TOKYO -- Despite Sony continuing its turnaround in booking a record profit for a second straight year, its stock price has languished as investors undervalue the company's diverse range of businesses.
Electronics has been Sony's traditional mainstay, but the gaming segment now generates a quarter of sales, with music and semiconductors also becoming core earnings sources in recent years.
Gaming alone accounted for 35% of Sony's record 894.2 billion yen ($8.07 billion) group operating profit for the year ended March. Earnings results were released April 26, just before Japan entered its 10-day holiday.
The company's peak market capitalization was 14 trillion yen around 2000. Today it languishes at about half despite earning more than four times the operating profit.

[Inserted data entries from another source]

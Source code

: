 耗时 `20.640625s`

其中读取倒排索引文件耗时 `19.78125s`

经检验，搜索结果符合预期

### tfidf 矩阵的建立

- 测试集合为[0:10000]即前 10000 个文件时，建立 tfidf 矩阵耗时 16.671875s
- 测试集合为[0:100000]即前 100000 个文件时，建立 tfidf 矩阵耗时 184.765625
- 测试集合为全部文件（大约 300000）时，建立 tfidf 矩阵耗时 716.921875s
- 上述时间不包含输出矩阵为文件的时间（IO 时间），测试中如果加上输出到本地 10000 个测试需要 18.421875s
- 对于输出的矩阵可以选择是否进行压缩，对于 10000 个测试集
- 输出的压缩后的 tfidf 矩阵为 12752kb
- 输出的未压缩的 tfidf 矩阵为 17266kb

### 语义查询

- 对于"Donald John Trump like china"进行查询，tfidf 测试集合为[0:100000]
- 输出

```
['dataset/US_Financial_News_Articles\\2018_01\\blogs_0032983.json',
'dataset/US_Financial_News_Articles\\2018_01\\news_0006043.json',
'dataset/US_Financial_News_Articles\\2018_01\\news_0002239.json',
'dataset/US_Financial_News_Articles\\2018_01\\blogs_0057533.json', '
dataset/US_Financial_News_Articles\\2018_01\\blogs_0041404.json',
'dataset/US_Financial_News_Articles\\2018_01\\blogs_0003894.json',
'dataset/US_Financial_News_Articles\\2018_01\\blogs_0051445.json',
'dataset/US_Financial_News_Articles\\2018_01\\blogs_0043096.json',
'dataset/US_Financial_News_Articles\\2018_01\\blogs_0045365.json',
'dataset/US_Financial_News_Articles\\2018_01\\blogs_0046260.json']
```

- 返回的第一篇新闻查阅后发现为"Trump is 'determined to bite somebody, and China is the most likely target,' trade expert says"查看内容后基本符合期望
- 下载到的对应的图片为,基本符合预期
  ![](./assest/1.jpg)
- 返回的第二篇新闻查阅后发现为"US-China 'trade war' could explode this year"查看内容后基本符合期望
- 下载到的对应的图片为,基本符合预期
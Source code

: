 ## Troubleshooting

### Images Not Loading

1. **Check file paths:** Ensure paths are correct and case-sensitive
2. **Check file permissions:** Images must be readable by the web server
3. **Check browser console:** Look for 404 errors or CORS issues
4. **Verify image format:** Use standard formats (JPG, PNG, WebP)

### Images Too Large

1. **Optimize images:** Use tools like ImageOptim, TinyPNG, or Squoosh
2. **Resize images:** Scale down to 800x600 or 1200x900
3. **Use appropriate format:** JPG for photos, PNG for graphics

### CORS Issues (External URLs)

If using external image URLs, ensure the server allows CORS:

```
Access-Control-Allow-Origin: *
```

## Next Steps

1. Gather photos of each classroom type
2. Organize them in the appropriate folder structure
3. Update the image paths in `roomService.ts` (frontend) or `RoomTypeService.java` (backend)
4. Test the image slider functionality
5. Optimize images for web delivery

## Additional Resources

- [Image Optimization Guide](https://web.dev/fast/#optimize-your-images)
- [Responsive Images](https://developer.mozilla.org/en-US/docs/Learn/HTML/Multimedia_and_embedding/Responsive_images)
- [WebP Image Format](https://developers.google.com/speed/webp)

The company's worth is best understood through its individual businesses. The enterprise value of each of Sony's eight major segments was calculated by multiplying the earnings before interest, taxes, depreciation and amortization of each segment by the average enterprise multiple -- calculated as enterprise value divided by EBITDA -- for their respective industries.
Take gaming for example. Multiplying its EBITDA of over 300 billion yen by the game industry's average enterprise multiple values the segment at 5.4 trillion yen, while its music operations would be worth over 4 trillion yen.
Repeating this calculation for all eight segments yields an enterprise value of 14 trillion yen, but the company's actual enterprise value -- its market capitalization plus interest-bearing debt -- is only about 8 trillion yen.
This gap is known as the conglomerate discount, the propensity to value a group of businesses as less than the sum of those parts. Investors tend to view conglomerates as inefficient and are wary that funds from healthy segments will be diverted to struggling ones.
Although Sony shares climbed as much as 7% Tuesday before finishing up 3.8% at 5,408 yen, many investors are unsatisfied with its stock price, with activists pressing for change to the conglomerate structure.
New York-based hedge fund Third Point, which is thought to have acquired Sony stock recently, is reportedly requesting that Sony sell its movie operations. The company rejected a similar proposal from Third Point in 2013 to spin off its movie and music segments.
"Sony has an excess of funds. It should use that power as a buyer rather than sell," said a foreign institutional investor with a stake in the company. Third Point may not be able to recruit allies if it keeps repeating the same case.